Residents of Wayland Village Senior Apartments in Northwest Baltimore have turned years of broken heating and cooling into a courtroom fight, after city intervention and a license revocation sharpened pressure on the owner to fix the 90-unit complex.
Legal Aid said nearly 20 residents filed suit against Bon Secours Wayland LP, asking a court to order repairs and hold the landlord accountable for conditions they described as persistent and dangerous. The case centers on repeated failures of air conditioning in summer and heat in colder months at the senior housing complex at 3020 Garrison Blvd., in the Liberty Heights and West Forest Park area.
Patricia Brody, who has lived in the building for nearly a decade, was among the residents describing life in units that became too hot or too cold to safely stay in for long stretches. Some tenants said they had to leave their apartments during extreme weather and seek relief at a library or a relative’s house just to get out of unsafe indoor temperatures. Other residents named in the dispute include Richard Grant and Laurence Campbell.
Wayland Village Senior Apartments is listed as a four-story affordable housing community built in 2011, with 72 one-bedroom units and 18 two-bedroom units. The property serves elderly and disabled residents and was financed through Low-Income Housing Tax Credits. WBC Community Development Corporation says it provides on-site resident services there, and Bon Secours lists Wayland Village among its Baltimore affordable housing communities.
The legal fight comes after Baltimore City revoked the building’s rental license, citing the lack of reliable air conditioning and heat. Under city code, the Housing Commissioner can deny, suspend or revoke a rental dwelling license when an owner fails to abate violations affecting the health, safety, morals or general welfare of occupants. The city also requires all non-owner-occupied rental properties to be licensed before they can operate.

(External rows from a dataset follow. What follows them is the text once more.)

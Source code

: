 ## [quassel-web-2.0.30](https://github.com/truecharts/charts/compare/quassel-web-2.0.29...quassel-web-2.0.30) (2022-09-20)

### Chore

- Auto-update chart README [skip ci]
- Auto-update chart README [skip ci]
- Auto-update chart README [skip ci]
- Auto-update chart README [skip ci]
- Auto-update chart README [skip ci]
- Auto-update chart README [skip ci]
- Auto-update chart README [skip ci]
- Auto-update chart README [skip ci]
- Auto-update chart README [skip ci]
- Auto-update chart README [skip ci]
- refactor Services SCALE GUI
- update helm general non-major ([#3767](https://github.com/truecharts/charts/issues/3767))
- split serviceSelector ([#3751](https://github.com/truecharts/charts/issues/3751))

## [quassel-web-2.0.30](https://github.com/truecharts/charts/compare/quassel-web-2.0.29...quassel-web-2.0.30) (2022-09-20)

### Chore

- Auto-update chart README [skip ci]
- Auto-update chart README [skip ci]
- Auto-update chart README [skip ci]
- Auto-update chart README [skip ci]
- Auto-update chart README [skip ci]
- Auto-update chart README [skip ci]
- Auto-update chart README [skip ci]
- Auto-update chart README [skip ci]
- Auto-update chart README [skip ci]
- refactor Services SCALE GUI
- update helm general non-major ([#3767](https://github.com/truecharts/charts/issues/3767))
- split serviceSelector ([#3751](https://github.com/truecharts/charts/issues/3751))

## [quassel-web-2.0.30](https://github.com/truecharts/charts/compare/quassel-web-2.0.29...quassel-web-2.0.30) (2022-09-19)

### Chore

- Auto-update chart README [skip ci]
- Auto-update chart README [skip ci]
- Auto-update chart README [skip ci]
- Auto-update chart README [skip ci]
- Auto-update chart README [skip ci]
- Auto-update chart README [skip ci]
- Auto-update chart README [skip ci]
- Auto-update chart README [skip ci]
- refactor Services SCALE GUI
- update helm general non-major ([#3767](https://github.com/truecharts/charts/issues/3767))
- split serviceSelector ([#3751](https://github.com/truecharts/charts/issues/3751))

Residents have said the problem has gone beyond discomfort, especially for seniors whose medical conditions can worsen in extreme temperatures. Legal Aid has framed the failures as health and safety concerns that have persisted over time, not one-off service calls.
The owner has acknowledged that the system needs a full overhaul, but said money is tight and the work may take time. Residents were told the repairs could take as long as 30 weeks, a timeline that could push the building into another hot season before the system is fixed. For seniors living on fixed incomes in a building meant to provide stability, the dispute now hinges on whether basic climate control can be restored before another round of dangerous heat or cold returns to Northwest Baltimore.